There is a federal tax credit of $1/gallon of biodiesel. The tax credit lapsed at the end of 2009, but in December 2010 it was reinstated retroactively and extended through 2011. According to CBO, the foregone revenue from the tax credit was $840 million in 2009.

3.6.2 Abatement

The tax credit and RFS2 provide overlapping incentives for biodiesel. It is difficult to determine whether the RFS2 or the tax credit has been binding. On the one hand, positive RIN prices for biodiesel have been observed at the start of RFS2—even after the extension of the tax credit—which suggests that the policy is binding (i.e., biodiesel production would have been lower had RFS2 not been in place).

On the other hand, the positive prices observed early in RFS2 could be due to uncertainty about aggregate supply of biodiesel, rather than the need for additional incentive created by RFS2 to produce biodiesel beyond the tax credit. In fact, there were some reports that the positive prices in early 2011 were partly because diesel refineries shut down in 2010 in the absence of the tax credit, and had not yet returned on line. The fact that the biodiesel refineries shut down in 2010 indicates that the tax credit is the binding policy. It is not clear proof that the tax credit is binding, however, because the refineries may have been constructed in anticipation of the RFS2 requirements. Therefore, it is unclear which policy is binding.

Given the need to meet the 36 billion gallon per year requirement under RFS2, the biodiesel requirement will probably increase significantly over time. This makes it likely that RFS2 will become binding in the future, but that is highly uncertain.

3.6.3 Implicit carbon price

That said, it is possible to estimate the implicit carbon price using the subsidy amount of $1/gallon and an assumption regarding the abatement caused by one gallon of renewable biodiesel. Under RFS2, biodiesel must provide a lifecycle emissions reduction of 50 percent. If biodiesel has attained this level of abatement in the past, the implicit carbon price is $179/mtCO2. The price is correspondingly higher for biodiesel that does not meet this level of abatement.

3.7 Renewable diesel tax credit

Renewable diesel receives the same tax credit as biodiesel, but it is chemically different from biodiesel. The important distinction is that renewable diesel products are just entering market and many have not been tested to meet diesel fuel standards. Because renewable diesel is treated equivalently to biodiesel under RFS2, and because these products are just entering the market, abatement and carbon prices are not evaluated separately from biodiesel.

3.8 Alternative fuel excise tax credit

This program provides a tax credit of $0.50/gallon for fuels that are not included in the alcohol fuel credit or biodiesel credits. The tax credit is available for CNG, LNG, LPG and other fuels. Estimates of the cost of the tax credit could not be found, but EIA estimates of consumption of these fuels are available for 2008. Assuming the credit was claimed for all consumption of these fuels, the total cost was $180 million, of which LPG and CNG account for most of the cost.

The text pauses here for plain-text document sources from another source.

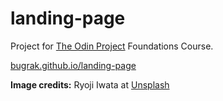 # landing-page

Project for [The Odin Project](https://www.theodinproject.com/) Foundations Course.

[bugrak.github.io/landing-page](https://bugrak.github.io/landing-page/)

**Image credits:** Ryoji Iwata at [Unsplash](https://unsplash.com/@ryoji__iwata)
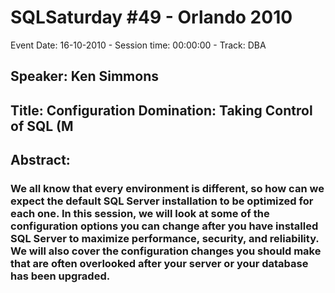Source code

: # SQLSaturday #49 - Orlando 2010
Event Date: 16-10-2010 - Session time: 00:00:00 - Track: DBA
## Speaker: Ken Simmons
## Title: Configuration Domination: Taking Control of SQL (M
## Abstract:
### We all know that every environment is different, so how can we expect the default SQL Server installation to be optimized for each one. In this session, we will look at some of the configuration options you can change after you have installed SQL Server to maximize performance, security, and reliability. We will also cover the configuration changes you should make that are often overlooked after your server or your database has been upgraded.
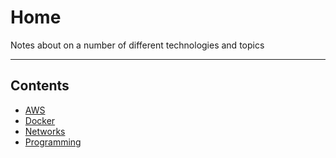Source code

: # Home

Notes about on a number of different technologies and topics
- - - -

## Contents

* [AWS](https://github.com/Sam-Ballantyne/DevNotes/tree/main/AWS#readme)
* [Docker](https://github.com/Sam-Ballantyne/DevNotes/tree/main/Docker#readme)
* [Networks](https://github.com/Sam-Ballantyne/DevNotes/tree/main/Networks#readme)
* [Programming](https://github.com/Sam-Ballantyne/DevNotes/tree/main/Programming#readme)
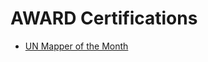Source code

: # AWARD Certifications

 * [UN Mapper of the Month](https://github.com/mapconcierge/mapconcierge/blob/master/documents/awards/UNMappersoftheMonth202408_TaichiFuruhashi.pdf)
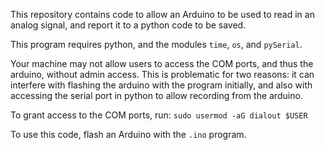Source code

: This repository contains code to allow an Arduino to be used to read in an analog signal, and report it to a python code to be saved.

This program requires python, and the modules `time`, `os`, and `pySerial`.

Your machine may not allow users to access the COM ports, and thus the arduino, without admin access. This is problematic for two reasons: it can interfere with flashing the arduino with the program initially, and also with accessing the serial port in python to allow recording from the arduino.

To grant access to the COM ports, run:
`sudo usermod -aG dialout $USER`


To use this code, flash an Arduino with the `.ino` program.
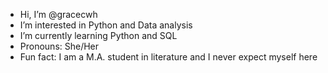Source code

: - Hi, I’m @gracecwh
- I’m interested in Python and Data analysis
- I’m currently learning Python and SQL 
- Pronouns: She/Her
- Fun fact: I am a M.A. student in literature and I never expect myself here

<!---
gracecwh/gracecwh is a ✨ special ✨ repository because its `README.md` (this file) appears on your GitHub profile.
You can click the Preview link to take a look at your changes.
--->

3.9 Alternative fuel infrastructure tax credit

Previously, a tax credit covered 50 percent of the cost of installing infrastructure equipment for natural gas, LPG, and other fuels. The credit could not exceed $50,000. In 2011, the tax credit covers 30 percent of the cost, and may not exceed $30,000. In 2010, the total amount of credits claimed was capped at $2 million.

3.10 Alcohol fuel tax credit

3.10.1 Background

There is a federal tax credit of $1.01/gallon cellulosic ethanol, plus a $0.10/gallon credit for small producers. The tax credit is $0.45/gallon for ethanol. According to CBO, the cost to the federal government of the cellulosic portion of the credit was $50 million, and the cost of the corn starch ethanol portion was $5.2 billion in 2009.

3.10.2 Abatement

Because so little cellulosic ethanol is produced for fuel markets in the U.S., I focus on abatement and the implicit carbon price for corn starch ethanol. AEO 2007 forecasted ethanol production of 10.5 billion gallons per year in the absence of RFS2. This cannot be considered to be the amount of ethanol production caused by the tax credit, however, because ethanol is used as an oxygenate and to meet reformulated gasoline requirements under the Clean Air Act and local regulations. In 2007, ethanol demand for these needs was equal to about 3.9 billion gallons. Assuming the same level of demand for 2010, this would imply that the tax credits caused about 6.6 billion gallons of ethanol production in 2010. Under RFS2, corn starch ethanol must achieve a 20 percent emission reduction compared to conventional gasoline. If all of the ethanol produced in 2010 achieved this standard, total abatement was 17 million mtCO2.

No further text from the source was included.